If we’re basing a ransomware gang’s success on the number of confirmed attacks vs. unconfirmed attacks, however, none of the aforementioned gangs make the top. Rather, the most “successful” gangs in Q1 of 2025 are:

• Interlock – 56% confirmed: Five confirmed attacks out of nine claims in total. Two US schools were among the confirmed attacks (Aztec Municipal School District and Cherokee County School District), while Andretti Indoor Karting & Games had to temporarily shut down its locations following an attack via Interlock in March.
• Crazy Hunter – 56% confirmed: Joint top is the newly-formed gang, Crazy Hunter. It too has five confirmed attacks from a total of nine claims. All five of its confirmed victims are based in Taiwan, including Mackay Memorial Hospital, which refused to pay a $1.5 million ransom demand following its attack in February 2025.
• Hunters International – 33% confirmed: 27 victims were listed by Hunters International with nine confirmed so far. This includes an attack on Tata Technologies in January 2025 and an attack on Cargills Bank PLC in March 2025.
• RansomHouse – 33% confirmed: Two confirmed from six claims with the two confirmed being the Supreme Administrative Court of Bulgaria and National Technology Co., Ltd., China.

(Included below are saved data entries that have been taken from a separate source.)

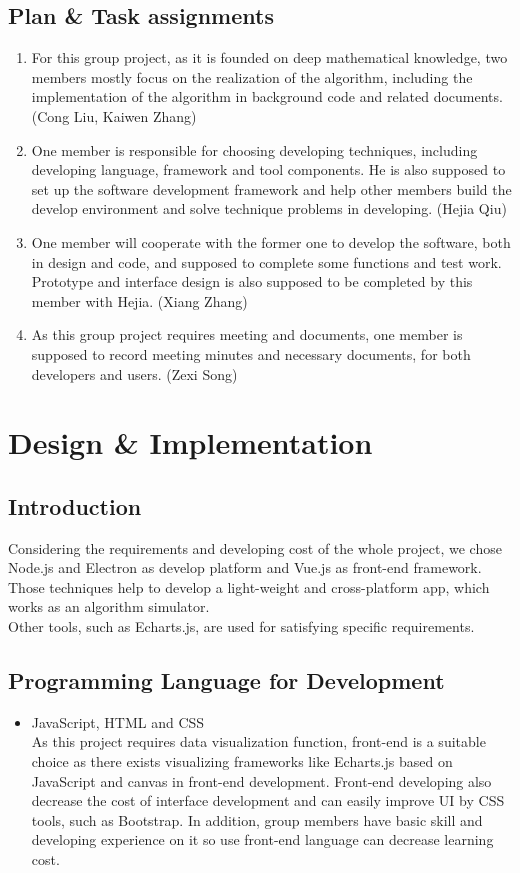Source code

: \subsection{Plan \& Task assignments}
\begin{enumerate}
  \item For this group project, as it is founded on deep mathematical knowledge, two members mostly focus on the realization of the algorithm, including the implementation of the algorithm in background code and related documents. (Cong Liu, Kaiwen Zhang)
  \item One member is responsible for choosing developing techniques, including developing language, framework and tool components. He is also supposed to set up the software development framework and help other members build the develop environment and solve technique problems in developing. (Hejia Qiu)
  \item One member will cooperate with the former one to develop the software, both in design and code, and supposed to complete some functions and test work. Prototype and interface design is also supposed to be completed by this member with Hejia. (Xiang Zhang)
  \item As this group project requires meeting and documents, one member is supposed to record meeting minutes and necessary documents, for both developers and users. (Zexi Song)
\end{enumerate}

\section{Design \& Implementation}
\subsection{Introduction}
    Considering the requirements and developing cost of the whole project, we chose Node.js and Electron as develop platform and Vue.js as front-end framework. Those techniques help to develop a light-weight and cross-platform app, which works as an algorithm simulator.\\
    Other tools, such as Echarts.js, are used for satisfying specific requirements.
\subsection{Programming Language for Development}
\begin{itemize}
    \item JavaScript, HTML and CSS\\
    As this project requires data visualization function, front-end is a suitable choice as there exists visualizing frameworks like Echarts.js based on JavaScript and canvas in front-end development.
    Front-end developing also decrease the cost of interface development and can easily improve UI by CSS tools, such as Bootstrap. In addition, group members have basic skill and developing experience on it so use front-end language can decrease learning cost. 
\end{itemize}
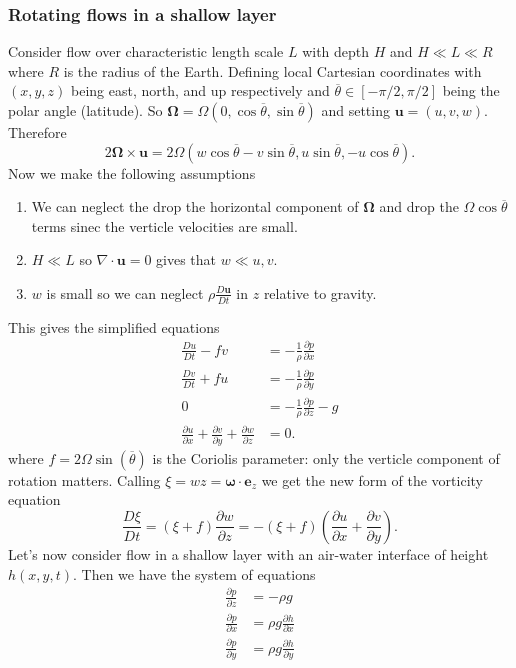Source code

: \documentclass{article}
\begin{document}
\subsubsection{Rotating flows in a shallow layer}
Consider flow over characteristic length scale $ L $ with depth $ H $ and $ H\ll L \ll R $ where $ R $ is the radius of the Earth. Defining local Cartesian coordinates with $ (x,y,z) $ being east, north, and up respectively and $ \overline \theta \in [-\pi/2, \pi/2] $ being the polar angle (latitude). So $ \boldsymbol\Omega = \Omega(0,\cos\overline \theta, \sin\overline \theta) $ and setting $ \mathbf u = (u,v,w) $. Therefore
\[
  2\boldsymbol\Omega \times\mathbf u = 2\Omega(w\cos\overline\theta - v\sin\overline\theta, u\sin\overline \theta, -u\cos\overline\theta).
\]
Now we make the following assumptions
\begin{enumerate}
	\item We can neglect the drop the horizontal component of $ \boldsymbol\Omega $ and drop the $ \Omega \cos\overline \theta $ terms sinec the verticle velocities are small.
	\item $ H\ll L $ so $ \nabla\cdot\mathbf u =0  $ gives that $ w \ll u,v $.
	\item $ w $ is small so we can neglect $ \rho \frac{D\mathbf u}{Dt} $ in $ z $ relative to gravity.
\end{enumerate}
This gives the simplified equations
\begin{align*}
	\frac{Du}{Dt} - fv &= - \frac 1\rho \frac{\partial p}{\partial x} \\
		\frac{Dv}{Dt} + fu &= -\frac 1 \rho \frac{\partial p}{\partial y} \\
		0 &= -\frac 1\rho \frac{\partial p}{\partial z} - g \\
		\frac{\partial u}{\partial x} + \frac{\partial v}{\partial y} + \frac{\partial w}{\partial z} &= 0.
\end{align*}
where $ f= 2\Omega \sin(\overline \theta) $ is the Coriolis parameter: only the verticle component of rotation matters.
Calling $ \xi = wz = \boldsymbol \omega \cdot \mathbf e_z $ we get the new form of the vorticity equation
\[
	\frac{D\xi}{Dt} = (\xi+f)\frac{\partial w}{\partial z} = -(\xi+f)\left(\frac{\partial u}{\partial x} + \frac{\partial v}{\partial y}\right).
\]
Let's now consider flow in a shallow layer with an air-water interface of height $ h(x,y,t) $. Then we have the system of equations
\begin{align*}
	\frac{\partial p}{\partial z} &= - \rho g \\
	\frac{\partial p}{\partial x} &= \rho g \frac{\partial h}{\partial x} \\
	\frac{\partial p}{\partial y} &= \rho g \frac{\partial h}{\partial y}
\end{align*}
\end{document}
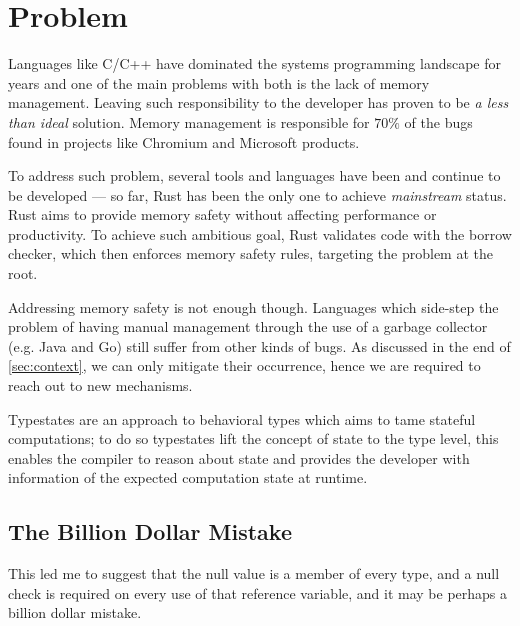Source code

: \section{Problem}\label{sec:problem}

Languages like C/C++ have dominated the systems programming landscape for years and
one of the main problems with both is the lack of memory management.
Leaving such responsibility to the developer has proven to be \emph{a less than ideal} solution.
Memory management is responsible for $70\%$ of the bugs found in projects like Chromium
and Microsoft products.

To address such problem, several tools and languages have been and continue to be developed ---
so far, Rust has been the only one to achieve \emph{mainstream} status.
Rust aims to provide memory safety without affecting performance or productivity.
To achieve such ambitious goal, Rust validates code with the borrow checker, which then enforces memory safety rules,
targeting the problem at the root.

Addressing memory safety is not enough though.
Languages which side-step the problem of having manual management
through the use of a garbage collector (e.g. Java and Go) still suffer from other kinds of bugs.
As discussed in the end of \autoref{sec:context}, we can only mitigate their occurrence,
hence we are required to reach out to new mechanisms.

Typestates are an approach to behavioral types which aims to tame stateful computations;
to do so typestates lift the concept of state to the type level,
this enables the compiler to reason about state and provides the developer
with information of the expected computation state at runtime.

\subsection{The Billion Dollar Mistake}

\begin{displayquote}
    This led me to suggest that the null value is a member of every type,
    and a null check is required on every use of that reference variable,
    and it may be perhaps a billion dollar mistake.
\end{displayquote}

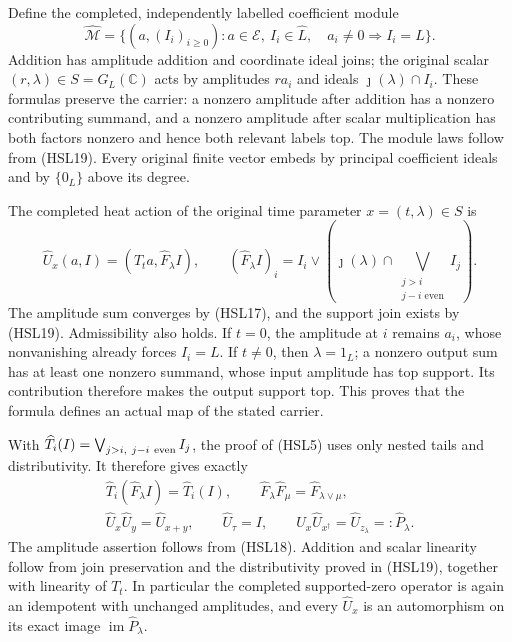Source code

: Define the completed, independently labelled coefficient module
\begin{equation}\tag{HSL20}
 \widehat{\mathcal M}
 =\{(a,(I_i)_{i\ge0}):a\in\mathcal E,\ I_i\in\widehat L,\quad
                         a_i\ne0\Longrightarrow I_i=L\}.
\end{equation}
Addition has amplitude addition and coordinate ideal joins;
the original scalar $(r,\lambda)\in S=G_L(\mathbb C)$ acts
by amplitudes $ra_i$ and ideals $\jmath(\lambda)\cap I_i$.
These formulas preserve the carrier: a nonzero amplitude
after addition has a nonzero contributing summand, and a
nonzero amplitude after scalar multiplication has both factors
nonzero and hence both relevant labels top.
The module laws follow from (HSL19).
Every original finite vector embeds by principal coefficient
ideals and by $\{0_L\}$ above its degree.

The completed heat action of the original time parameter
$x=(t,\lambda)\in S$ is
\begin{equation}\tag{HSL21}
 \widehat U_x(a,I)=(T_ta,\widehat F_\lambda I),\qquad
 (\widehat F_\lambda I)_i
    =I_i\vee\left(\jmath(\lambda)\cap
                   \bigvee_{\substack{j>i\\j-i\text{ even}}}I_j\right).
\end{equation}
The amplitude sum converges by (HSL17), and the support join
exists by (HSL19). Admissibility also holds. If $t=0$, the
amplitude at $i$ remains $a_i$, whose nonvanishing already
forces $I_i=L$. If $t\ne0$, then $\lambda=1_L$; a nonzero
output sum has at least one nonzero summand, whose input
amplitude has top support. Its contribution therefore makes
the output support top. This proves that the formula defines
an actual map of the stated carrier.

With $\widehat T_i(I)=\bigvee_{j>i,\ j-i\ {\rm even}}I_j$,
the proof of (HSL5) uses only nested tails and distributivity.
It therefore gives exactly
\begin{equation}\tag{HSL22}
 \begin{gathered}
 \widehat T_i(\widehat F_\lambda I)=\widehat T_i(I),\qquad
 \widehat F_\lambda\widehat F_\mu
                      =\widehat F_{\lambda\vee\mu},\\
 \widehat U_x\widehat U_y=\widehat U_{x+y},\qquad
 \widehat U_\tau=I,\qquad
 \widehat U_x\widehat U_{x^\dagger}
       =\widehat U_{z_\lambda}=:\widehat P_\lambda .
 \end{gathered}
\end{equation}
The amplitude assertion follows from (HSL18). Addition and
scalar linearity follow from join preservation and the
distributivity proved in (HSL19), together with linearity of
$T_t$. In particular the completed supported-zero operator
is again an idempotent with unchanged amplitudes, and every
$\widehat U_x$ is an automorphism on its exact image
$\operatorname{im}\widehat P_\lambda$.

Confirmed vs unconfirmed attacks

We label a ransomware attack as “confirmed” when a) the targeted organization publicly discloses an attack that involved ransomware, or b) the targeted organization publicly acknowledges a cyber attack that coincides with a claim made by a ransomware group. If a ransomware group claims that it successfully attacked an organization, but the organization never acknowledged an attack, then we label the attack as “unconfirmed”.

An attack might be unconfirmed because the ransomware group making the claim is lying, or because the targeted organization chose not to disclose the attack to the public. Ransomware groups post their attack claims on their respective websites, where the data is auctioned or released when organizations don’t meet their ransom demands.

Organizations in the US are required to disclose data breaches, which often result from ransomware attacks, to state officials when they meet certain thresholds. Not all countries have breach disclosure laws.

When an attack is confirmed, it is removed from our list of unconfirmed attacks. Therefore, we must allow for some changes in figures when comparing monthly figures, especially when using unconfirmed attacks. This is due to claims from ransomware groups often coming a month later than the attack was carried out–if not longer. For example, if a ransomware gang claims an attack in January 2025, it may later be confirmed as an attack in December 2024 and will, therefore, be attributed to a different quarter.